Exercise instructions
Output only the lines of the entries that follow, starting at the one with "- **Фактический уровень" and running down to the one with "влияния поведения на", both included and unchanged.

________________________

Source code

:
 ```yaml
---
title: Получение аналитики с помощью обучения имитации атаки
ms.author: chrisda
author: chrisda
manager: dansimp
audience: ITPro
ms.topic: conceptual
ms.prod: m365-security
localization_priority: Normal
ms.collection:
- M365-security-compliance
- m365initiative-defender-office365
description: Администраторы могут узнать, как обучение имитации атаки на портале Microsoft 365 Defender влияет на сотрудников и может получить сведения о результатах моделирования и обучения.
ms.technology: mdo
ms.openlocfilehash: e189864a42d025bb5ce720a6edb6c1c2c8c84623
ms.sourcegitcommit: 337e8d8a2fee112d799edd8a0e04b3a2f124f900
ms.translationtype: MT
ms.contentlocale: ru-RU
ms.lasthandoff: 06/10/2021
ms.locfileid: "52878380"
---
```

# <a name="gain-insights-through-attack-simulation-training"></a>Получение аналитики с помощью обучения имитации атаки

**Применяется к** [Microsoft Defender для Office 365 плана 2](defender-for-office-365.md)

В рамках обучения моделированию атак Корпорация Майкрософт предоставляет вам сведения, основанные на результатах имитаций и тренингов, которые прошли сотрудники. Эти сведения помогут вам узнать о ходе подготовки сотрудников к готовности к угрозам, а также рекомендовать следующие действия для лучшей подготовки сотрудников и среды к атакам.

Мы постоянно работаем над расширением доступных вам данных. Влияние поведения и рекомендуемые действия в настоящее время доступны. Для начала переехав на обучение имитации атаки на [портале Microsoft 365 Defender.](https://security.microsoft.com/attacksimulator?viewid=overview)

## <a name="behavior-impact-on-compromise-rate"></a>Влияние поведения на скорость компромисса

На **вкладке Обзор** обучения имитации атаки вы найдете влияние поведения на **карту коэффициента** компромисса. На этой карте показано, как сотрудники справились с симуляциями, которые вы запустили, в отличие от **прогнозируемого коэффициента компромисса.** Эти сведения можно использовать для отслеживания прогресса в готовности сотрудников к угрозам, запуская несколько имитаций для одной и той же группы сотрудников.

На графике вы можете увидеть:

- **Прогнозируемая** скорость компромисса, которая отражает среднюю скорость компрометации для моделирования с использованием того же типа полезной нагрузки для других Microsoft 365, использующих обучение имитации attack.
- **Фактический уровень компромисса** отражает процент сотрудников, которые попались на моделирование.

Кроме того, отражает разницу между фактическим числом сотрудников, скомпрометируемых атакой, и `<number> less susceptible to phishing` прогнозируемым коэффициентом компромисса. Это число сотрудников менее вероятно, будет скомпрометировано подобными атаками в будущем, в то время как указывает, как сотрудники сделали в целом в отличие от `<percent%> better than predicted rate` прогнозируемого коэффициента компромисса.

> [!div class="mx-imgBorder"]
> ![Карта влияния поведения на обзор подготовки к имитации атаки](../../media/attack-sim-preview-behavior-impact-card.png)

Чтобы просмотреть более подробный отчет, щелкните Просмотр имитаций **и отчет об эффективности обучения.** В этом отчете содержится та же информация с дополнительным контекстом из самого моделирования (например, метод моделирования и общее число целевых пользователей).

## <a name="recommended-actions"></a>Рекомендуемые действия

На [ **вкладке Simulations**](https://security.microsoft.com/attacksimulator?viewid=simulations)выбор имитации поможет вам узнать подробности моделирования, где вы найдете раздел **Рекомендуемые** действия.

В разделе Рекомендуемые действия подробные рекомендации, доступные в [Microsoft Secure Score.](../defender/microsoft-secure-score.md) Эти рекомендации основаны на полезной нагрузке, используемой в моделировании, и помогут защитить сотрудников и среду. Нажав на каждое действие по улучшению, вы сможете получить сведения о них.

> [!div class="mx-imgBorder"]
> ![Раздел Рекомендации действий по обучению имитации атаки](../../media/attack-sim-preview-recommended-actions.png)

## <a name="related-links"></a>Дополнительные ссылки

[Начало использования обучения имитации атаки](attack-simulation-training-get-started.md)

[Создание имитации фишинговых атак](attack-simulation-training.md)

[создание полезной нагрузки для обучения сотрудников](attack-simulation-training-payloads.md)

________________________

Written answer
- **Фактический уровень компромисса** отражает процент сотрудников, которые попались на моделирование.

Кроме того, отражает разницу между фактическим числом сотрудников, скомпрометируемых атакой, и `<number> less susceptible to phishing` прогнозируемым коэффициентом компромисса. Это число сотрудников менее вероятно, будет скомпрометировано подобными атаками в будущем, в то время как указывает, как сотрудники сделали в целом в отличие от `<percent%> better than predicted rate` прогнозируемого коэффициента компромисса.

> [!div class="mx-imgBorder"]
> ![Карта влияния поведения на обзор подготовки к имитации атаки](../../media/attack-sim-preview-behavior-impact-card.png)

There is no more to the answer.